But that optimism is dead and gone. 

“The president is on the wrong side,” she said.

Wallach is the longtime director of Public Citizen’s Global Trade Watch and among the most widely cited liberal experts on trade policy. The Wall Street Journal once dubbed her “Ralph Nader with a sense of humor,” and she’s living up to her firebrand reputation as she tries to put the brakes on the Obama administration’s accelerated trade push.

“[Obama] made commitments in 2008 that was critical to his winning,” Wallach said. “Now he’s flip-flopped and blurred those distinctions.

“I expected delivery of promises made,” she said. 

Wallach, who was a year ahead of Obama at Harvard Law School, says the administration took up the mantle of George W. Bush by making only negligible changes to the trade deals that were hammered out while he was in office.

“He’s reviving Bush-era agreements and making those his own. It’s inexplicable,” Wallach said. 

She is particularly incensed by the Korea accord, which she said could have been a “first step toward a new model” if major changes had been made.
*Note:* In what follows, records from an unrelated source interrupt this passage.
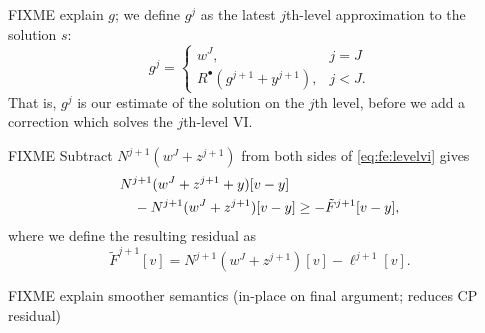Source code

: \documentclass[letterpaper,final,12pt,reqno]{amsart}
\theoremstyle{cstyle}
\theoremstyle{cstyle*}
\theoremstyle{dstyle}
\numberwithin{equation}{section}
\numberwithin{figure}{section}
\numberwithin{table}{section}
\numberwithin{theorem}{section}
\newcommand{\iR}{R^{\bullet}}
\begin{document}
FIXME explain $g$; we define $g^j$ as the latest $j$th-level approximation to the solution $s$:
\begin{equation}
g^j = \begin{cases} w^J, & j=J \\
                    \iR(g^{j+1} + y^{j+1}), & j < J.
      \end{cases}  \label{eq:fe:defineg}
\end{equation}
That is, $g^j$ is our estimate of the solution on the $j$th level, before we add a correction which solves the $j$th-level VI.

FIXME Subtract $N^{j+1}(w^J+z^{j+1})$ from both sides of \eqref{eq:fe:levelvi} gives
\begin{align}
&N^{j+1}(w^J+z^{j+1}+y)[v-y] \label{eq:siaVIFEprecoarsetwo} \\
&\quad - N^{j+1}(w^J+z^{j+1})[v-y] \ge - \tilde F^{j+1}[v-y], \notag
\end{align}
where we define the resulting residual as
\begin{equation}
\tilde F^{j+1}[v] = N^{j+1}(w^J+z^{j+1})[v] - \ell^{j+1}[v].
\end{equation}


FIXME explain smoother semantics (in-place on final argument; reduces CP residual)

\end{document}
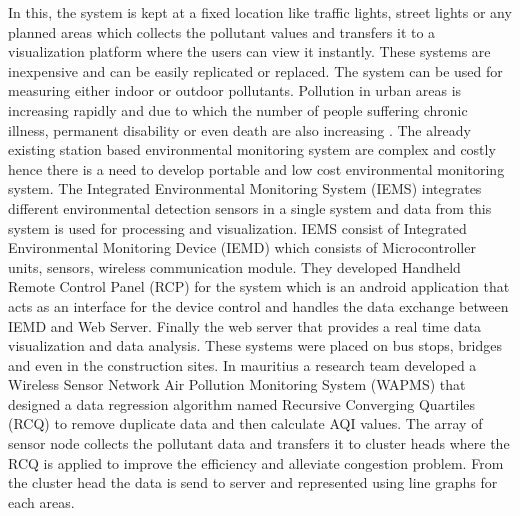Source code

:  In this, the system is kept at a fixed location like traffic lights, street lights or any planned areas \cite{Pavani2017} which collects the pollutant values and transfers it to a visualization platform where the users can view it instantly. These systems are inexpensive and can be easily replicated or replaced. The system can be used for measuring either indoor or outdoor pollutants. Pollution in urban areas is increasing rapidly and due to which the number of people suffering chronic illness, permanent disability or even death are also increasing \cite{Wong2014}. The already existing station based environmental monitoring system are complex and costly hence there is a need to develop portable and low cost environmental monitoring system. The Integrated Environmental Monitoring System (IEMS)\cite{Wong2014} integrates different environmental detection sensors in a single  system and data from this system is used for processing and visualization. IEMS consist of Integrated Environmental Monitoring Device (IEMD) which consists of Microcontroller units, sensors, wireless communication module. They developed Handheld Remote Control Panel (RCP) for the system which is an android application that acts as an interface for the device control and handles the data exchange between IEMD and Web Server. Finally the web server that provides a real time data visualization and data analysis. These systems were placed on bus stops, bridges and even in the construction sites. In mauritius a research team developed a Wireless Sensor Network Air Pollution Monitoring System (WAPMS) \cite{K.Khedo2010} that designed a data regression algorithm named Recursive Converging Quartiles (RCQ) to remove duplicate data and then calculate AQI values. The array of sensor node collects the pollutant data and transfers it to cluster heads where the RCQ is applied to improve the efficiency and alleviate congestion problem. From the cluster head the data is send to server and represented using line graphs for each areas.

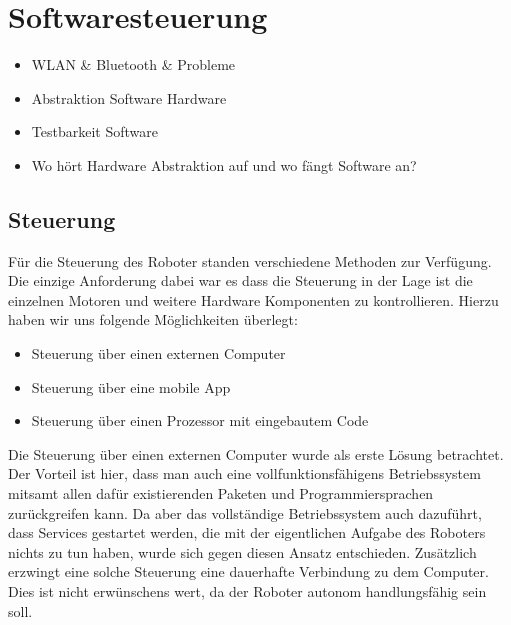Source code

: \documentclass[conference,compsoc,final,a4paper]{IEEEtran}
\begin{document}
\section{Softwaresteuerung}

\begin{itemize}
  \item WLAN & Bluetooth & Probleme
  \item Abstraktion Software Hardware
  \item Testbarkeit Software
  \item Wo hört Hardware Abstraktion auf und wo fängt Software an?
\end{itemize}

\subsection{Steuerung}

Für die Steuerung des Roboter standen verschiedene Methoden zur Verfügung. Die einzige Anforderung dabei
war es dass die Steuerung in der Lage ist die einzelnen Motoren und weitere Hardware Komponenten
zu kontrollieren. Hierzu haben wir uns folgende Möglichkeiten überlegt:

\begin{itemize}
  \item Steuerung über einen externen Computer
  \item Steuerung über eine mobile App
  \item Steuerung über einen Prozessor mit eingebautem Code
\end{itemize}

Die Steuerung über einen externen Computer wurde als erste Lösung betrachtet. Der Vorteil
ist hier, dass man auch eine vollfunktionsfähigens Betriebssystem mitsamt allen dafür existierenden
Paketen und Programmiersprachen zurückgreifen kann. Da aber das vollständige Betriebssystem auch
dazuführt, dass Services gestartet werden, die mit der eigentlichen Aufgabe des Roboters nichts zu
tun haben, wurde sich gegen diesen Ansatz entschieden. Zusätzlich erzwingt eine solche Steuerung
eine dauerhafte Verbindung zu dem Computer. Dies ist nicht erwünschens wert, da der Roboter autonom
handlungsfähig sein soll.
\end{document}
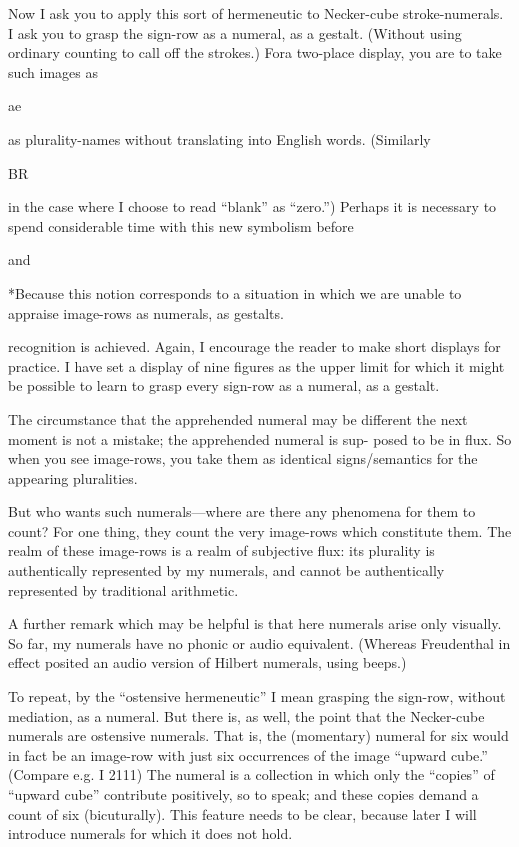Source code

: Now I ask you to apply this sort of hermeneutic to Necker-cube 
stroke-numerals. I ask you to grasp the sign-row as a numeral, as a 
gestalt. (Without using ordinary counting to call off the strokes.) Fora 
two-place display, you are to take such images as 


ae 


as plurality-names without translating into English words. (Similarly 


BR 


in the case where I choose to read “blank” as “zero.”) Perhaps it is 
necessary to spend considerable time with this new symbolism before 


and 


*Because this notion corresponds to a situation in which we are unable to 
appraise image-rows as numerals, as gestalts. 


recognition is achieved. Again, I encourage the reader to make short 
displays for practice. I have set a display of nine figures as the upper 
limit for which it might be possible to learn to grasp every sign-row as a 
numeral, as a gestalt. 

The circumstance that the apprehended numeral may be different 
the next moment is not a mistake; the apprehended numeral is sup- 
posed to be in flux. So when you see image-rows, you take them as 
identical signs/semantics for the appearing pluralities. 

But who wants such numerals—where are there any phenomena 
for them to count? For one thing, they count the very image-rows which 
constitute them. The realm of these image-rows is a realm of subjective 
flux: its plurality is authentically represented by my numerals, and 
cannot be authentically represented by traditional arithmetic. 

A further remark which may be helpful is that here numerals arise 
only visually. So far, my numerals have no phonic or audio equivalent. 
(Whereas Freudenthal in effect posited an audio version of Hilbert 
numerals, using beeps.) 

To repeat, by the “ostensive hermeneutic” I mean grasping the 
sign-row, without mediation, as a numeral. But there is, as well, the 
point that the Necker-cube numerals are ostensive numerals. That is, 
the (momentary) numeral for six would in fact be an image-row with 
just six occurrences of the image “upward cube.” (Compare e.g. 
I 2111) The numeral is a collection in which only the “copies” of 
“upward cube” contribute positively, so to speak; and these copies 
demand a count of six (bicuturally). This feature needs to be clear, 
because later I will introduce numerals for which it does not hold. 

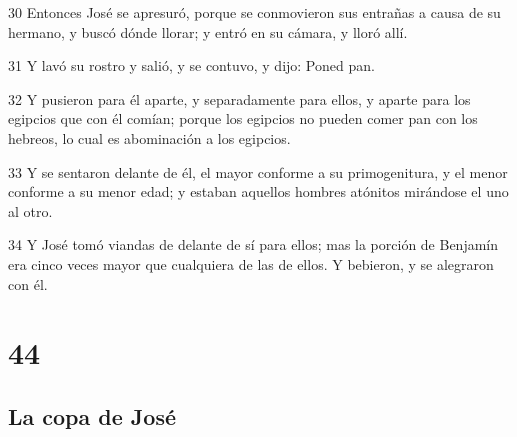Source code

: \par 30 Entonces José se apresuró, porque se conmovieron sus entrañas a causa de su hermano, y buscó dónde llorar; y entró en su cámara, y lloró allí.
\par 31 Y lavó su rostro y salió, y se contuvo, y dijo: Poned pan.
\par 32 Y pusieron para él aparte, y separadamente para ellos, y aparte para los egipcios que con él comían; porque los egipcios no pueden comer pan con los hebreos, lo cual es abominación a los egipcios.
\par 33 Y se sentaron delante de él, el mayor conforme a su primogenitura, y el menor conforme a su menor edad; y estaban aquellos hombres atónitos mirándose el uno al otro.
\par 34 Y José tomó viandas de delante de sí para ellos; mas la porción de Benjamín era cinco veces mayor que cualquiera de las de ellos. Y bebieron, y se alegraron con él.

\chapter{44}

\section*{La copa de José}

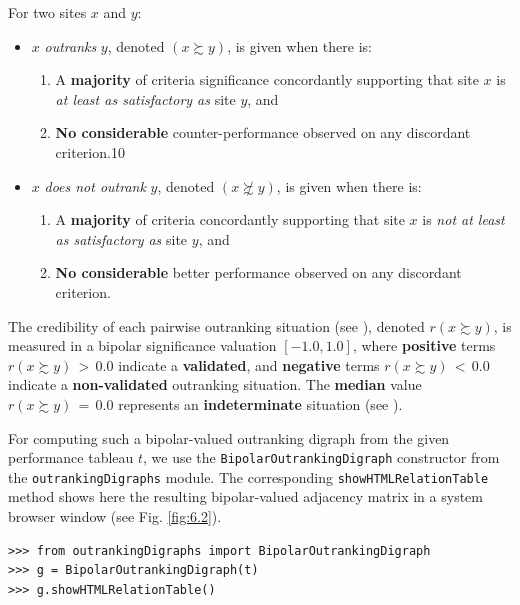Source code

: For two sites $x$ and $y$:
\begin{itemize}
\item $x$ \emph{outranks} $y$, denoted $(x \succsim y)$, is given when there is:
   \begin{enumerate}
     \item A \textbf{majority} of criteria significance concordantly supporting that site $x$ is \emph{at least as satisfactory as} site $y$, and
     \item \textbf{No considerable} counter-performance observed on any discordant criterion.10
       
    \end{enumerate}
\item $x$ \emph{does not outrank} $y$, denoted $(x \not\succsim y)$, is given when there is:
   \begin{enumerate}
    \item A \textbf{majority} of criteria concordantly supporting that site $x$ is \emph{not at least as satisfactory as} site $y$, and
    \item \textbf{No considerable} better performance observed on any discordant criterion.
    \end{enumerate}
\end{itemize}

The credibility of each pairwise outranking situation (see \citep{BIS-2013}), denoted $r(x \succsim y)$, is measured in a bipolar significance valuation $[-1.0, 1.0]$, where \textbf{positive} terms $r(x \succsim y)\, >\, 0.0$ indicate a \textbf{validated}, and \textbf{negative} terms $r(x \succsim y)\, <\, 0.0$ indicate a \textbf{non-validated} outranking situation. The \textbf{median} value $r(x \succsim y)\, = \,0.0$ represents an \textbf{indeterminate} situation (see \citep{BIS-2004a}).   

For computing such a bipolar-valued outranking digraph from the given performance tableau $t$, we use the \texttt{BipolarOutrankingDigraph} constructor from the \texttt{outrankingDigraphs} module. The corresponding \texttt{showHTMLRelationTable} method shows here the resulting bipolar-valued adjacency matrix in a system browser window (see Fig. \ref{fig:6.2}).

\begin{lstlisting}
>>> from outrankingDigraphs import BipolarOutrankingDigraph
>>> g = BipolarOutrankingDigraph(t)
>>> g.showHTMLRelationTable()
\end{lstlisting}

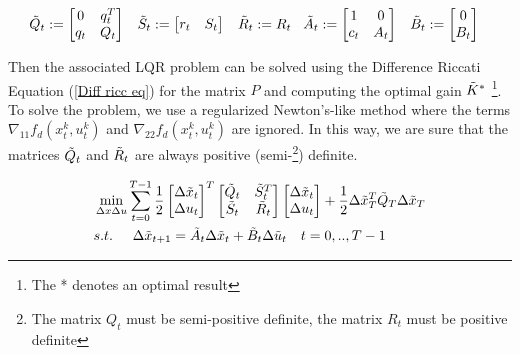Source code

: \begin{equation*}
    \Tilde{Q}_t := \begin{bmatrix}
        0 & q_t^T\\
        q_t & Q_t
    \end{bmatrix} \hspace{0.3cm}
    \Tilde{S}_t := \begin{bmatrix}
        r_t & S_t
    \end{bmatrix} \hspace{0.3cm}
    \Tilde{R}_t := R_t \hspace{0.3cm}
    \Tilde{A}_t := \begin{bmatrix}
        1 & 0\\
        c_t & A_t
    \end{bmatrix} \hspace{0.3cm}
    \Tilde{B}_t := \begin{bmatrix}
        0\\
        B_t
    \end{bmatrix} \hspace{0.3cm}
\end{equation*}

Then the associated LQR problem can be solved using the Difference Riccati Equation (\ref{Diff ricc eq}) for the matrix $P$ and computing the optimal gain $\Tilde{K}^*$ \footnote{The * denotes an optimal result}. To solve the problem, we use a regularized Newton's-like method where the terms $\nabla_{11}f_d(x_t^k,u_t^k)$ and $\nabla_{22}f_d(x_t^k,u_t^k)$ are ignored. In this way, we are sure that the matrices $\Tilde{Q}_t$ and $\Tilde{R}_t$ are always positive (semi-\footnote{The matrix $Q_t$ must be semi-positive definite, the matrix $R_t$ must be positive definite}) definite.

\begin{equation}
    \begin{aligned}
    &\min_{\Delta x \Delta u} \sum_{t=0}^{T-1} 
    \frac{1}{2}\begin{bmatrix}
        \Delta\Tilde{x}_t \\
        \Delta u_t
    \end{bmatrix}^T
    \begin{bmatrix}
        \Tilde{Q}_t & \Tilde{S}_t^T\\
        \Tilde{S}_t & \Tilde{R}_t
    \end{bmatrix}
    \begin{bmatrix}
        \Delta\Tilde{x}_t \\
        \Delta u_t
    \end{bmatrix}+\frac{1}{2} \Delta\Tilde{x}_T^T\Tilde{Q}_T\Delta\Tilde{x}_T \\
    & s.t. \hspace{0.5cm} \Delta\Tilde{x}_{t+1} = \Tilde{A}_t\Delta\Tilde{x}_t + \Tilde{B}_t\Delta\Tilde{u}_t \quad t = 0,..,T-1
    \end{aligned}
\end{equation}

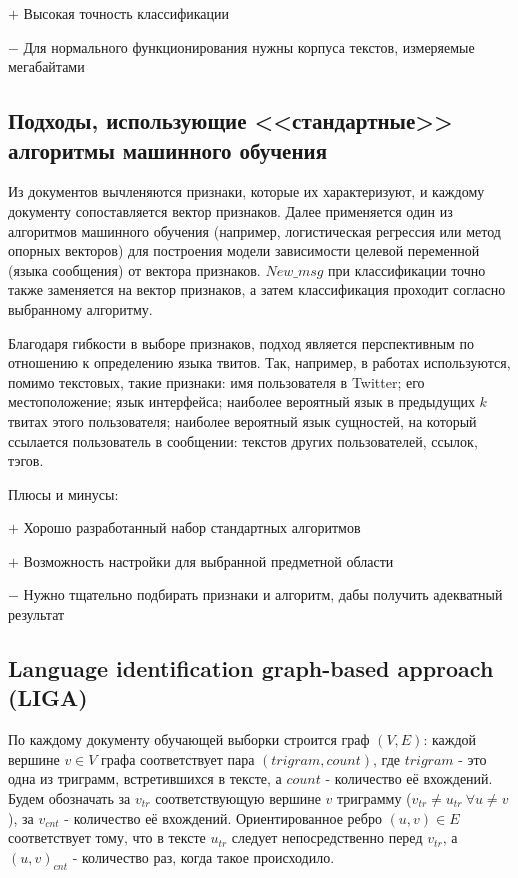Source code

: \documentclass[a4paper, 14pt]{article}
\begin{document}
		$+$ Высокая точность классификации
		
		$-$ Для нормального функционирования нужны корпуса текстов, измеряемые мегабайтами
		
		\subsection{Подходы, использующие <<стандартные>> алгоритмы машинного обучения}
		Из документов вычленяются признаки, которые их характеризуют, и каждому документу сопоставляется вектор признаков. Далее применяется
		один из алгоритмов машинного обучения (например, логистическая регрессия или метод опорных векторов) для построения модели зависимости
		целевой переменной (языка сообщения) от вектора признаков. $New\_msg$ при классификации точно также заменяется на вектор признаков,
		а затем классификация проходит согласно выбранному алгоритму.
		
		Благодаря гибкости в выборе признаков, подход является перспективным по отношению к определению языка твитов. Так, например, в работах \cite{ppm} \cite{lrev}
		используются, помимо текстовых, такие признаки: имя пользователя в Twitter; его местоположение; язык интерфейса; наиболее вероятный
		язык в предыдущих $k$ твитах этого пользователя; наиболее вероятный язык сущностей, на который ссылается пользователь в сообщении: текстов
		других пользователей, ссылок, тэгов.
		
		\noindent Плюсы и минусы:
		
		$+$ Хорошо разработанный набор стандартных алгоритмов
		
		$+$ Возможность настройки для выбранной предметной области
		
		$-$ Нужно тщательно подбирать признаки и алгоритм, дабы получить адекватный результат
		
		\subsection{Language identification graph-based approach (LIGA)}
		По каждому документу обучающей выборки строится граф $(V, E)$:
		 каждой вершине $v \in V$ графа соответствует пара $(trigram, count)$, где $trigram$ - это одна
		из триграмм, встретившихся в тексте, а $count$ - количество её вхождений. Будем обозначать за $v_{tr}$ соответствующую вершине $v$ триграмму
		($v_{tr} \neq u_{tr} \ \forall u \neq v$), за $v_{cnt}$ - количество её вхождений. 
		Ориентированное ребро $(u, v) \in E$ соответствует тому, что в тексте $u_{tr}$ следует непосредственно
		перед $v_{tr}$, а $(u, v)_{cnt}$ - количество раз, когда такое происходило.
		
\end{document}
That it wasn’t handled that way, she says, “is particularly tragic, because an agreement between two developed countries was probably the easiest one to try to work out some longstanding problems.” 

Wallach dismisses the actions taken by the administration to change the trade pacts as mere window-dressing — the “most modest, kabuki-dance go-through-the-motions” stuff imaginable. 

Her fury is shared by the labor movement, which broadly opposes the trade deals and sees betrayal in the White House’s decision to champion them. 

Wallach said unions have good reason to be miffed. She said the Obama administration could have easily removed a ban on the International Labor Organization (ILO) from the trade conventions — which she said was added by the Bush White House as a “f--k you” to labor — but chose not to.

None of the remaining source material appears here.